This is a question I’m currently interested in knowing the answer to. I don’t know much about Smalltalk or Squeak unfortunately, but from what I do know, it seems like a good fit for the latest idea I have. The primary advantage over other environments I know, is that the image is available at all times. If an image receives a message it can’t handle because of a programming error, it can enter the debugger and wait for me to come along and debug it. I think that a decent Common Lisp implementation will offer me similar functionality.
Unfortunately, playing around with a new language for a couple of days gives a very limited idea of what it will be like to use it to develop a medium-sized application. For me, during the initial stage of investigation, it is very important to know whether it is worth taking the time with very quickly so that as little time is wasted as possible. Unfortunately, Squeak is a little harder to get to grips with than most languages I am familiar with as it is necessary to learn the IDE at the same time as the language.

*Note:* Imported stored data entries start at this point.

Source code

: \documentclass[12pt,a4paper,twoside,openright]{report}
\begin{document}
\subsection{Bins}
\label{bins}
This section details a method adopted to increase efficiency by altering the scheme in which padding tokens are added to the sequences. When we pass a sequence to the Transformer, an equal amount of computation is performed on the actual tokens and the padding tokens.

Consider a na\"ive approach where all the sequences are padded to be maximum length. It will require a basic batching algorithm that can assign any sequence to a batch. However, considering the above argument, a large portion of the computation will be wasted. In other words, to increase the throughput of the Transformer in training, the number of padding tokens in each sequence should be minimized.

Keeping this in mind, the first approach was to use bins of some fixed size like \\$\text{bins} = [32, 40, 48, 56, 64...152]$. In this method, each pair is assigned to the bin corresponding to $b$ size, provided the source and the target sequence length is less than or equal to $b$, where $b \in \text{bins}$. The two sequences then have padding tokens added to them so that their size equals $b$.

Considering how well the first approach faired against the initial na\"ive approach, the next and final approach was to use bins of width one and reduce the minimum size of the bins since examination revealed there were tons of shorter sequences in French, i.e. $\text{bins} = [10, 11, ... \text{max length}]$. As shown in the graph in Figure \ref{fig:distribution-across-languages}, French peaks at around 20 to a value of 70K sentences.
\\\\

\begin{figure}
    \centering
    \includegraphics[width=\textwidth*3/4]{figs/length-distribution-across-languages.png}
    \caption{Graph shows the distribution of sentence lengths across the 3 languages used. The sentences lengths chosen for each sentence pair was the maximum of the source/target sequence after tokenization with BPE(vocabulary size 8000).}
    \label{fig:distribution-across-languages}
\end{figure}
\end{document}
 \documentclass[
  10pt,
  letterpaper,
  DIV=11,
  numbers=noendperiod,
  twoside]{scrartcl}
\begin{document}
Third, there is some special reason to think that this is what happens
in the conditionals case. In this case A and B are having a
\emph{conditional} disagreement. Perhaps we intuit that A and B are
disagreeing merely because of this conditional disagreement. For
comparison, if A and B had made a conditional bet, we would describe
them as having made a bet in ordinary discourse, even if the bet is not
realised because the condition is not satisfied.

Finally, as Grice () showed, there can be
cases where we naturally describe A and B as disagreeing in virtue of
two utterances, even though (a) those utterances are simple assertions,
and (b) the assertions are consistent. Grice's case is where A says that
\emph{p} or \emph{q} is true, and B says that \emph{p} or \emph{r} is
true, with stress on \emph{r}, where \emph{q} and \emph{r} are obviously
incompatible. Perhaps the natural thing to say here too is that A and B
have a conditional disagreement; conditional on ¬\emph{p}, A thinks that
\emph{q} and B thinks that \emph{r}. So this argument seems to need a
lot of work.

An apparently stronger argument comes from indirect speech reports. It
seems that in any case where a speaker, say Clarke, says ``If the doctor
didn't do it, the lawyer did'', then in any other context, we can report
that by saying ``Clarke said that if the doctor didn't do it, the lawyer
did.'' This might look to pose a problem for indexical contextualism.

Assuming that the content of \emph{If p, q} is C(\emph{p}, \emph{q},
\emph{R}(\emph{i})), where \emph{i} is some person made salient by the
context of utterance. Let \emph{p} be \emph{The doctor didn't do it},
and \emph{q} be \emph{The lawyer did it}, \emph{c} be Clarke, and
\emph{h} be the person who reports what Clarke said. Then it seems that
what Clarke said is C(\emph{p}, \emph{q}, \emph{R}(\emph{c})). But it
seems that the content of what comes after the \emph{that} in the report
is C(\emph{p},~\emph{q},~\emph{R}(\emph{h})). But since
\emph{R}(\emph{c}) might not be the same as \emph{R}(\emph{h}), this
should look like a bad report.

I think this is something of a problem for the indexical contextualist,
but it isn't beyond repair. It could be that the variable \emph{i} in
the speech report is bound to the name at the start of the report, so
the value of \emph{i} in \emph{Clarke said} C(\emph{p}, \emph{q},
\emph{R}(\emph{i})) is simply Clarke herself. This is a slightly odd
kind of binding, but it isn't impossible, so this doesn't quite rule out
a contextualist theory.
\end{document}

It is not possible (as far as I know) to simply enter a hello world program into a textfile and execute it.
The first script I entered into the Workspace (which is kind of a scratchpad for exploring new ideas) displayed the numbers from 1 to 200 on to the transcript, which is a kind of logging window. Here is the code to do that along with a timing method. If you highlight thecode and select “print it” from the menu, it tells you how long it took to run.
Time millisecondsToRun: [1 to: 200 do: [:i | Transcript show: i ; cr]]
This was the response: 10335
Ouch! 10 seconds. This is by far the worst performance I’ve ever seen in any language including BBC BASIC on a 2MHz machine. I was certain I must be doing something wrong so I asked on the Squeak beginners list. Unfortunately, it seems that it really is that slow. No-one has made any effort to tune the performance. Here is the comment from the Transcripter class:
"Transcripter is a dog-simple scrolling stream with display. It is intended to operate with no
support from MVC or color in a minimal, or headless version of Squeak. No attention has been
paid to appearance or performance."
Okay. Well that is a pity – it is one of the first parts of the Squeak people will see and I would have thought that it would put a few people off. Anyway, the “everything is an image” is still selling me so I try to see how long it takes to write 10,000 numbers to a file.
| myFile ios |
ios := ReadWriteStream on: ''. Transcript show: 'Populate Buffer: ', (Time millisecondsToRun: [ 1 to: 10000 do: [ :i | ios nextPutAll: ((i asString) , String crlf) ]]) asString , ' millseconds' ; cr. MessageTally spyOn: [ 1 to: 10000 do: [ :i | ios nextPutAll: ((i asString) , String crlf)]]. Transcript show: 'Position: ', (ios position) asString ; cr. myFile := StandardFileStream fileNamed: 'c:/test.txt'. Transcript show: 'Output Buffer: ', (Time millisecondsToRun: [ myFile nextPutAll: (ios contents)]) asString, ' milliseconds' ; cr. myFile close.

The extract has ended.